*** Begin section ***

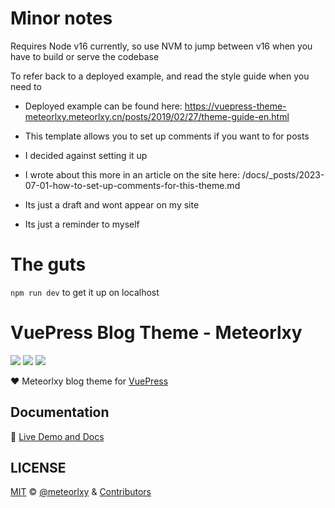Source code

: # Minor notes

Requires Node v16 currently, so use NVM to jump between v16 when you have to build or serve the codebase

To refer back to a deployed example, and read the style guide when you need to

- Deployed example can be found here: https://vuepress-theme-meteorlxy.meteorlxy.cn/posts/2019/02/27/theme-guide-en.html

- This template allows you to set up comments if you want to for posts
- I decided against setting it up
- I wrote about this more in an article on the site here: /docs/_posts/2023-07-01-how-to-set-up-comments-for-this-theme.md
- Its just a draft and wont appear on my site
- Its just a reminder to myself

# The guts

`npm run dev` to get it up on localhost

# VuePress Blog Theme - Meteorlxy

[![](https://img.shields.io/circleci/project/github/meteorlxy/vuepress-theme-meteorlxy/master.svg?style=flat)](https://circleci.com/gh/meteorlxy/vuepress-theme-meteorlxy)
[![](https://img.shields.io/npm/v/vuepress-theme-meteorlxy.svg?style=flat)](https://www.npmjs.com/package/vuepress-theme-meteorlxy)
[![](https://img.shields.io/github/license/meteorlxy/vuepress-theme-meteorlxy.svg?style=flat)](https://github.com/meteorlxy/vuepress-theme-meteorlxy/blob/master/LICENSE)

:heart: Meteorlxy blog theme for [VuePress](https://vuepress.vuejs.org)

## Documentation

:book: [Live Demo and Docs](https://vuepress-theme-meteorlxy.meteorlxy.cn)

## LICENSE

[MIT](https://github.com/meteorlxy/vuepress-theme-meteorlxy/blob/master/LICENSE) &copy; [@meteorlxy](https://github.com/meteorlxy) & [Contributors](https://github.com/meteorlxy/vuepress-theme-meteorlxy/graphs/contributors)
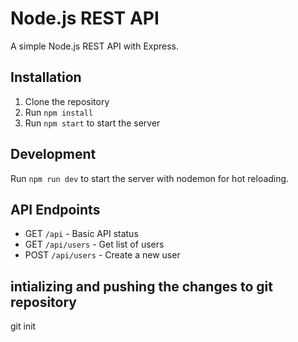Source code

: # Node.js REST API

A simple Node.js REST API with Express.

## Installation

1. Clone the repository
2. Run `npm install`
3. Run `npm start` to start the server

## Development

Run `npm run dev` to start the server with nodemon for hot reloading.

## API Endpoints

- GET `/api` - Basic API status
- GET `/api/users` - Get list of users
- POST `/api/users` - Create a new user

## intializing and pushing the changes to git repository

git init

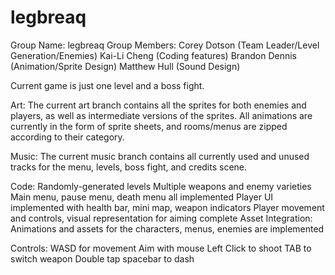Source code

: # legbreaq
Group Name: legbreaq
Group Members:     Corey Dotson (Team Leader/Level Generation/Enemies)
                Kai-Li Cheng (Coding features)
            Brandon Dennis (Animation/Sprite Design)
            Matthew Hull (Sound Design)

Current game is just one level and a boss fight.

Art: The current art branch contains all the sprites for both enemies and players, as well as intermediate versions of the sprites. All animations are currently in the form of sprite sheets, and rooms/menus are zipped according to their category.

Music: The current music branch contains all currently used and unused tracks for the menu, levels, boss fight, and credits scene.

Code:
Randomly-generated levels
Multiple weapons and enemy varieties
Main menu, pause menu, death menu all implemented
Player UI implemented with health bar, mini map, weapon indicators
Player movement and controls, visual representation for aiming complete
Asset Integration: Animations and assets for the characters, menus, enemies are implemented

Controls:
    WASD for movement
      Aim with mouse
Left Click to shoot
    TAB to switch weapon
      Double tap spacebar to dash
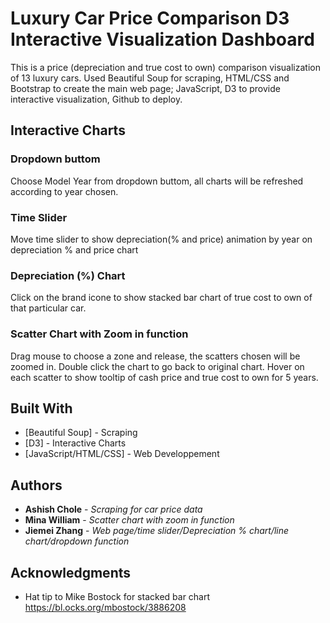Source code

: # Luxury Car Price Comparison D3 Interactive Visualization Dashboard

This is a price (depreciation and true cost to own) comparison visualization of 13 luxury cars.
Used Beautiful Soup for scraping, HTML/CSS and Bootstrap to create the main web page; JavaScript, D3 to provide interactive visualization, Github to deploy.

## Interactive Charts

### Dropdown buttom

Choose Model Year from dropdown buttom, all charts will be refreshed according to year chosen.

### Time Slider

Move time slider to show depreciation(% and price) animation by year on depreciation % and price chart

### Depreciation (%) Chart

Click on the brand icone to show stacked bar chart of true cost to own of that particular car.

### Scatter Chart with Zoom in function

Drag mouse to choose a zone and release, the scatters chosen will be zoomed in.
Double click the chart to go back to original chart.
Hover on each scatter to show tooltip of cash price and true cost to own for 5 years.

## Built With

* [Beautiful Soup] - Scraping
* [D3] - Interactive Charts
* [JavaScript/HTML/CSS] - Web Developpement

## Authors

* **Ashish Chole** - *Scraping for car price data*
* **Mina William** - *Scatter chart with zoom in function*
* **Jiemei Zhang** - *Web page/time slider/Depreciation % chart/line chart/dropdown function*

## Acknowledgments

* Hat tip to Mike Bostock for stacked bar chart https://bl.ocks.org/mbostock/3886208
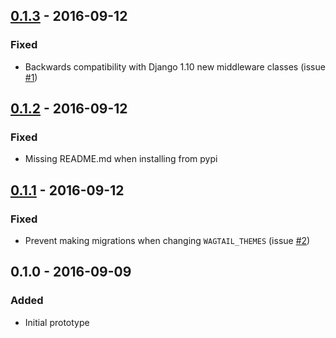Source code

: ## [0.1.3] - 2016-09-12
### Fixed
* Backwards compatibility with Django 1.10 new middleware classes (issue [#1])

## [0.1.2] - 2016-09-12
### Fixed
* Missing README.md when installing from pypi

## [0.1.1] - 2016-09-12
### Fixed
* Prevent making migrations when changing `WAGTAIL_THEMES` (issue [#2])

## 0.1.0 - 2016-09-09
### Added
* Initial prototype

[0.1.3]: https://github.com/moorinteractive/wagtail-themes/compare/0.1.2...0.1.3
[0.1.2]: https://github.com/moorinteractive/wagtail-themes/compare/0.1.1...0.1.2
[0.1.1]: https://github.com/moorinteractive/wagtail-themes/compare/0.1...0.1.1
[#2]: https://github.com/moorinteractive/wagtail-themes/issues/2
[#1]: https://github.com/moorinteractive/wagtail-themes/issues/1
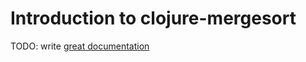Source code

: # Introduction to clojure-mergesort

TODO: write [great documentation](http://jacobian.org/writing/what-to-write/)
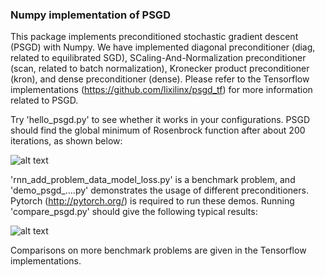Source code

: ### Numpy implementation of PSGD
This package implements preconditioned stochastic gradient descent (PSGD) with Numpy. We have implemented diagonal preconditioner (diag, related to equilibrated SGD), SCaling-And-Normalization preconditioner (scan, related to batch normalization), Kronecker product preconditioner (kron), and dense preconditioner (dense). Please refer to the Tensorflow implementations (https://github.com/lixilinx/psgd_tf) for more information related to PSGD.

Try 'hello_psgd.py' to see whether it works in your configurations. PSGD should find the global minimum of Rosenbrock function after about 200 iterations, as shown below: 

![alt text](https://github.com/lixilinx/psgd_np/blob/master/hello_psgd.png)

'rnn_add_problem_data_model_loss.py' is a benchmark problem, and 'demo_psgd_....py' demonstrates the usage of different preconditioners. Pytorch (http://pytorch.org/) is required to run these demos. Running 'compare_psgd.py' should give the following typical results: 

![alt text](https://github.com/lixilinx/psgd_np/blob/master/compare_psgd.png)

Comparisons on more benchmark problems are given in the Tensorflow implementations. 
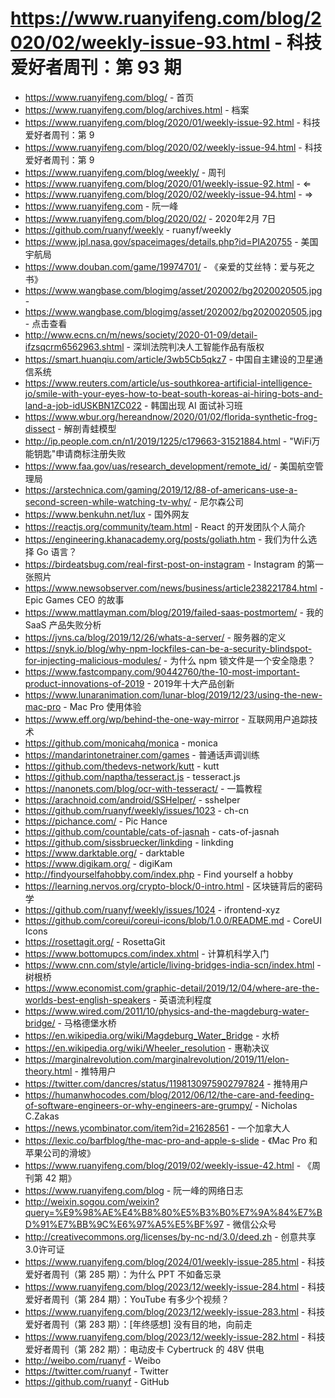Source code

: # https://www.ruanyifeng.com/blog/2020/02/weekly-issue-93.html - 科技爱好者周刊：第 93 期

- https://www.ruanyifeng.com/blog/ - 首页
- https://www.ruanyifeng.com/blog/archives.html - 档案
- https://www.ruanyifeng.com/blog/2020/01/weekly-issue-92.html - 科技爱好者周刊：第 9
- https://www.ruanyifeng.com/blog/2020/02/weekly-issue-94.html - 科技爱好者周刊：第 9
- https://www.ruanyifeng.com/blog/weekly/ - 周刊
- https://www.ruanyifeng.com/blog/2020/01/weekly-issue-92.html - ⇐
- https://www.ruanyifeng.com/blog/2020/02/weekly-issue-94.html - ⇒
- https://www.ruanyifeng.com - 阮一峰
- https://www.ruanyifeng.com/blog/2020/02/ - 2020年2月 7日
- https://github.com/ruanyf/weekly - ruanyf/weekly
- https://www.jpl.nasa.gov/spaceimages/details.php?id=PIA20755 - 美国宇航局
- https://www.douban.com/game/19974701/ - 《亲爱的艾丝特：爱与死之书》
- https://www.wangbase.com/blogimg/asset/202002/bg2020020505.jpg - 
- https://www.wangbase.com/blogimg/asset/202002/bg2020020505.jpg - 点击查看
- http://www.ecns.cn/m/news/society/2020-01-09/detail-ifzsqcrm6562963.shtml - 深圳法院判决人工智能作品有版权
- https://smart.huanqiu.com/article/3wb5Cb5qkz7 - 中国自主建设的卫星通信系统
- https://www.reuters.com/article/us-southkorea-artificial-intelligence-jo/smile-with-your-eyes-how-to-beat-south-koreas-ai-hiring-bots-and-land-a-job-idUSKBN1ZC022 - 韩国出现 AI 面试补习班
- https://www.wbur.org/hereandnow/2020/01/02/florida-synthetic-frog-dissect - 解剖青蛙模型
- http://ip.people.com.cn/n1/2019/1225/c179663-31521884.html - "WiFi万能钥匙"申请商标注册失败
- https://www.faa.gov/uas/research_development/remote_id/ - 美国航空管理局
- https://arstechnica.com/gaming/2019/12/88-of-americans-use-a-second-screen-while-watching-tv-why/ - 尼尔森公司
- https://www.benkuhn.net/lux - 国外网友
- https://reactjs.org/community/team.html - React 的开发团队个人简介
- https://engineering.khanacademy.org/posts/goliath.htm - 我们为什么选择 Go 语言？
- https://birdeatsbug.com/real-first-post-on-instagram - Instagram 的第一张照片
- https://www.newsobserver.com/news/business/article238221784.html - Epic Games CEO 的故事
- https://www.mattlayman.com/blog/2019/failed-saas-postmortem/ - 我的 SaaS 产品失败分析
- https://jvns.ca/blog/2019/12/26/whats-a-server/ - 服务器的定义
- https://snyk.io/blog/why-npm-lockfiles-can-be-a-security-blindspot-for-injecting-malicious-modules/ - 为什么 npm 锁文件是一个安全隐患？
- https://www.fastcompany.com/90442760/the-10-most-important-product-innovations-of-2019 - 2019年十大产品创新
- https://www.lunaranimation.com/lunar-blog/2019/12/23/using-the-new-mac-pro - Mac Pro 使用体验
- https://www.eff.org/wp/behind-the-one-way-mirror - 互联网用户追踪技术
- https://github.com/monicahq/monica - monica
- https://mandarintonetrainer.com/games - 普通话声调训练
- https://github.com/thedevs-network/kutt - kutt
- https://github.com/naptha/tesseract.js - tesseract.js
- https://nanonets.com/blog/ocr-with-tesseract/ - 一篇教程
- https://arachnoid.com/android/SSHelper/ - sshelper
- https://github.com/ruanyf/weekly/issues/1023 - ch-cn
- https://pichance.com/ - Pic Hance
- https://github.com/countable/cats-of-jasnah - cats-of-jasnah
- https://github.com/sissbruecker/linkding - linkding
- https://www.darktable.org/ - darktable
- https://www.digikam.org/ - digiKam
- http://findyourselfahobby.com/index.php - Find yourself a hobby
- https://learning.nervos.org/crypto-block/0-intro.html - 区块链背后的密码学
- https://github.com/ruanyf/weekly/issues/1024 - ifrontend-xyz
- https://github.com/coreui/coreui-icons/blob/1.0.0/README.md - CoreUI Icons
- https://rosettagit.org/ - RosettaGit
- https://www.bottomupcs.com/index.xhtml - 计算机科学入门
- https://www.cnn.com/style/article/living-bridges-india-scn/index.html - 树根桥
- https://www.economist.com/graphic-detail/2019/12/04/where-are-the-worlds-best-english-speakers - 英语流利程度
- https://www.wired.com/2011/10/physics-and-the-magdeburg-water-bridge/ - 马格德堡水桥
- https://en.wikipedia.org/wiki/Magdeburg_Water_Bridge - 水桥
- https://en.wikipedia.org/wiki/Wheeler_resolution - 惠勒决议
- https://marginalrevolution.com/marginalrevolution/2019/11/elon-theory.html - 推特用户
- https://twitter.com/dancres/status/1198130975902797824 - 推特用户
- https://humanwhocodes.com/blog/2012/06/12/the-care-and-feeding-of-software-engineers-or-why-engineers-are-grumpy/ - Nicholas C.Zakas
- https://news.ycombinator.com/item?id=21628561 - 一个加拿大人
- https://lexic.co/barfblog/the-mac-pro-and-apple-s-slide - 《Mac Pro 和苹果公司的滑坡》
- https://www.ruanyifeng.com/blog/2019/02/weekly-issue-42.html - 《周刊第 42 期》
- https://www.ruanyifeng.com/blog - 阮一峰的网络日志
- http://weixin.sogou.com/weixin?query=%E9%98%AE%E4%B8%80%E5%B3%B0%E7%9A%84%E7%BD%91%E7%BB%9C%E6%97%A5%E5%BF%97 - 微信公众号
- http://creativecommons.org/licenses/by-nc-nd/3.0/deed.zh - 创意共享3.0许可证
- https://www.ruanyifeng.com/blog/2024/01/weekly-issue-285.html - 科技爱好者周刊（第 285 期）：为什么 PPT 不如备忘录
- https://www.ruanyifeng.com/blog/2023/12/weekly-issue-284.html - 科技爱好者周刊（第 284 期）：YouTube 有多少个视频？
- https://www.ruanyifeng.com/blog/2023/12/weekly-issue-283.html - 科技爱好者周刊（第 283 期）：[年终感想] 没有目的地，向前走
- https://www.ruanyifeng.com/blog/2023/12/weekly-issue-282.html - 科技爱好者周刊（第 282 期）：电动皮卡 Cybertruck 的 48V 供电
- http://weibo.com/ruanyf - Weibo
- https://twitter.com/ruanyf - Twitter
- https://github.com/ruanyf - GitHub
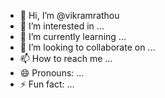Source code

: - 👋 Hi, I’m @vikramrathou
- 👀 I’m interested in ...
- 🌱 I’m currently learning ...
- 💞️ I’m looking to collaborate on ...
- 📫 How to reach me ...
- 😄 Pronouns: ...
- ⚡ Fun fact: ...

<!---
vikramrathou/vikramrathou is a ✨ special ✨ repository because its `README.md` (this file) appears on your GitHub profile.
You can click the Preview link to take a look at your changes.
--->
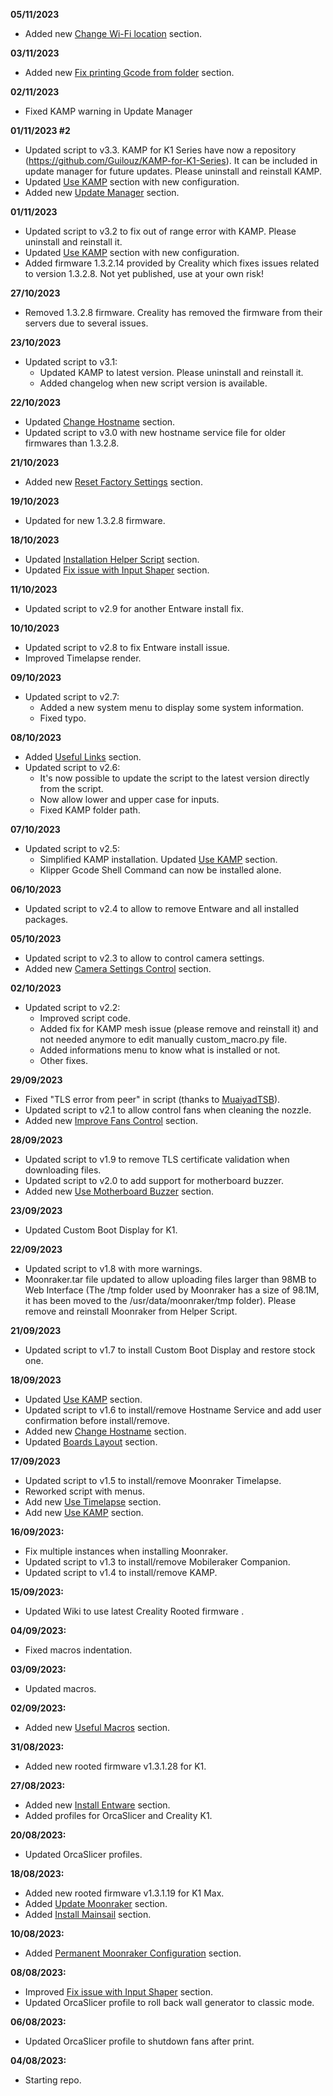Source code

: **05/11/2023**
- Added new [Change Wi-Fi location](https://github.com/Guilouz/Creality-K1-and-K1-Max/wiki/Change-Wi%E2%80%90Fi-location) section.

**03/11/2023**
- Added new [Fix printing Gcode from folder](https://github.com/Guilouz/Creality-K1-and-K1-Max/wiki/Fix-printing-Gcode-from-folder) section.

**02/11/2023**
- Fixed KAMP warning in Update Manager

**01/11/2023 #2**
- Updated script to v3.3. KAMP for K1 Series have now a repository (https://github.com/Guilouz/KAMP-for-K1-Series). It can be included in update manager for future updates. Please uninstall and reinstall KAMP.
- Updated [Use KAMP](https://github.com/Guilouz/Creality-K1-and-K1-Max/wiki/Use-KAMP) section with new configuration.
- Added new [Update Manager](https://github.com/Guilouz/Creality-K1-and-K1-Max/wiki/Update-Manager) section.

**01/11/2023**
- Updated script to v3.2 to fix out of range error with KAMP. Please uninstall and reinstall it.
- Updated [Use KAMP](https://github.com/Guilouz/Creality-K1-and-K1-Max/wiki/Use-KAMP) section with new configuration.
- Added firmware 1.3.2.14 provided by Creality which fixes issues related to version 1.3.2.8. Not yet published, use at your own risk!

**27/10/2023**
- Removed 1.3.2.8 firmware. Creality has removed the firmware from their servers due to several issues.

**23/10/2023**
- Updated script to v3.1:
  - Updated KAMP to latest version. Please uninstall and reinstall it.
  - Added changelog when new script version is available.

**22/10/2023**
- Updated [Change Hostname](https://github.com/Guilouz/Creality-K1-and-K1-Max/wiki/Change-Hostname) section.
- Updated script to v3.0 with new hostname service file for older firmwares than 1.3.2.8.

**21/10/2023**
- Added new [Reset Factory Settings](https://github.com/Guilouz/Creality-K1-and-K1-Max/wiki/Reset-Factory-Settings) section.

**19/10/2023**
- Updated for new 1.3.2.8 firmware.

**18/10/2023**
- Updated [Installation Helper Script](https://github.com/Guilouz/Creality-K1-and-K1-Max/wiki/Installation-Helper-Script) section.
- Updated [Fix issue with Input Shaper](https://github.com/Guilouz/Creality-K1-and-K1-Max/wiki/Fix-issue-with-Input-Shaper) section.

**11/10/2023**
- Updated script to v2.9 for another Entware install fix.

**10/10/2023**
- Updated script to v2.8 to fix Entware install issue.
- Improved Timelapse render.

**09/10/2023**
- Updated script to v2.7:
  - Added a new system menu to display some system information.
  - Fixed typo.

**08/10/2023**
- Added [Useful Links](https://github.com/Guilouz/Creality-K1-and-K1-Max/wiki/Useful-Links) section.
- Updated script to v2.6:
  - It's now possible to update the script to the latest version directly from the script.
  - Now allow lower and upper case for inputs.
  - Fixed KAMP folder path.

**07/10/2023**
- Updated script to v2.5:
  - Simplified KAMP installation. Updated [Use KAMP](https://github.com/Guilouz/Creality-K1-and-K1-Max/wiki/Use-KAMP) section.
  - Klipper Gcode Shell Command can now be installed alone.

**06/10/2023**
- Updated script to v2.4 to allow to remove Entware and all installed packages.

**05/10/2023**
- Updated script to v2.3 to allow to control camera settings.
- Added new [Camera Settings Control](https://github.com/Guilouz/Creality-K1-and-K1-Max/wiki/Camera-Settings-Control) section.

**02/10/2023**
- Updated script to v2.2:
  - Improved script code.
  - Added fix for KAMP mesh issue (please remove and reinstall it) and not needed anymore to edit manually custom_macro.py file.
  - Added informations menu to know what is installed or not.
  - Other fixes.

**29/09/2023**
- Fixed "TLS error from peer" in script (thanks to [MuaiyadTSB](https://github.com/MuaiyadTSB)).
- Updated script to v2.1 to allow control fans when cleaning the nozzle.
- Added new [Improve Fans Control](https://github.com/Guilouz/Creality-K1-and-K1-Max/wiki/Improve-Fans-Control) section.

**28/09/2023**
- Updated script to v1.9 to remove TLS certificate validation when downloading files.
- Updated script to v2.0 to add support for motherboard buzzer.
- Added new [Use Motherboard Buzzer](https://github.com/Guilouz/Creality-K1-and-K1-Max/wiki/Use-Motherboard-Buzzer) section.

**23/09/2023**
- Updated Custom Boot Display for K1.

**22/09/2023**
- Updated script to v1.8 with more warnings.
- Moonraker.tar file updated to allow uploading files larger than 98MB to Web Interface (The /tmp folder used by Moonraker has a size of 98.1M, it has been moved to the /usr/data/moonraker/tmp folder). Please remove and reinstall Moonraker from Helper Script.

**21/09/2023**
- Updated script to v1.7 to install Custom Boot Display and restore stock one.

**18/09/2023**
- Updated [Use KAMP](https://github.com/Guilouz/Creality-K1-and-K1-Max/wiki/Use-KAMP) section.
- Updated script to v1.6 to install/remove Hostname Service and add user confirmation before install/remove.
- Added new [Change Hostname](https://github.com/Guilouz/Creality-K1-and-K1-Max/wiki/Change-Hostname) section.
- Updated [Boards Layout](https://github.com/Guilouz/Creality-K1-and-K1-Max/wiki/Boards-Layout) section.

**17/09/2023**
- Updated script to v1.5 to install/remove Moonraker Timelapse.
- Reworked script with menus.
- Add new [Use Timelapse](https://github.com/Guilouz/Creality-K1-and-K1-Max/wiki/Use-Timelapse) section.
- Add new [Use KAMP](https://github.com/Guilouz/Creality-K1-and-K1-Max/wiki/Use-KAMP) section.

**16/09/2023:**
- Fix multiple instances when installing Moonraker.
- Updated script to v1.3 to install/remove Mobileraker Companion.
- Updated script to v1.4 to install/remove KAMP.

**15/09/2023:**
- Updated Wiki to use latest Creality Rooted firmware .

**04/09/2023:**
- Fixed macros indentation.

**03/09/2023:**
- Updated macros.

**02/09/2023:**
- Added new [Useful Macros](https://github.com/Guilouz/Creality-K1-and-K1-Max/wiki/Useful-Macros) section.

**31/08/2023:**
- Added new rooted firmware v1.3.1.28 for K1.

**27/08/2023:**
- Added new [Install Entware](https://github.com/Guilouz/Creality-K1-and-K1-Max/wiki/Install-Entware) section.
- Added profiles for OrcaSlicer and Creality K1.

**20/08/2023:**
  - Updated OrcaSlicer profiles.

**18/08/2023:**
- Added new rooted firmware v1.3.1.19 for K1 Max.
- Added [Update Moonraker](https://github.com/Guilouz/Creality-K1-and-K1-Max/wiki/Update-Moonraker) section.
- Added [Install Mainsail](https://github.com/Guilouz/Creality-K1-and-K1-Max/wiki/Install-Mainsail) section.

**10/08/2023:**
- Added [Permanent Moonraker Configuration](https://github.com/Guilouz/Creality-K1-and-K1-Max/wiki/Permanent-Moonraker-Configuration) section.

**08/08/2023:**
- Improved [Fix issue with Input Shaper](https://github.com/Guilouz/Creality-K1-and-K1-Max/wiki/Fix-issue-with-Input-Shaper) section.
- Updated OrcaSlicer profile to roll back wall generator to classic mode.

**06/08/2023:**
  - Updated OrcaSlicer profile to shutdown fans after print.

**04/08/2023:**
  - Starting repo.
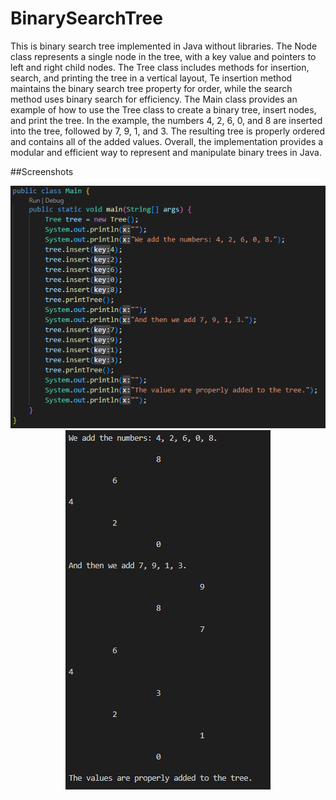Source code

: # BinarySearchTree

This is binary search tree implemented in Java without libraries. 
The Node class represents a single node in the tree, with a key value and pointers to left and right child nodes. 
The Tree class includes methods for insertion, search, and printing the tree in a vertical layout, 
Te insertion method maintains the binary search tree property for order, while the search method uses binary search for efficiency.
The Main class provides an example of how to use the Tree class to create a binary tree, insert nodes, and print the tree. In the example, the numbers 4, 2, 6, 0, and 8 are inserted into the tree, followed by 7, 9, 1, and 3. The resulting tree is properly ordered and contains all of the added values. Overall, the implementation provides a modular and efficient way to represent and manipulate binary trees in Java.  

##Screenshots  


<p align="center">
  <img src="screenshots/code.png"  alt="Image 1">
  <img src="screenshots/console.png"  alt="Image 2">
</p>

*** End section ***

■ **ACTION ITEM**
Beginning at the first line of the listing, print each line exactly until and including the one that has "# VuePress Blog Theme - Meteorlxy"; skip pictures.

■ **TASK ANSWER**
Source code

: # Minor notes

Requires Node v16 currently, so use NVM to jump between v16 when you have to build or serve the codebase

To refer back to a deployed example, and read the style guide when you need to

- Deployed example can be found here: https://vuepress-theme-meteorlxy.meteorlxy.cn/posts/2019/02/27/theme-guide-en.html

- This template allows you to set up comments if you want to for posts
- I decided against setting it up
- I wrote about this more in an article on the site here: /docs/_posts/2023-07-01-how-to-set-up-comments-for-this-theme.md
- Its just a draft and wont appear on my site
- Its just a reminder to myself

# The guts

`npm run dev` to get it up on localhost

# VuePress Blog Theme - Meteorlxy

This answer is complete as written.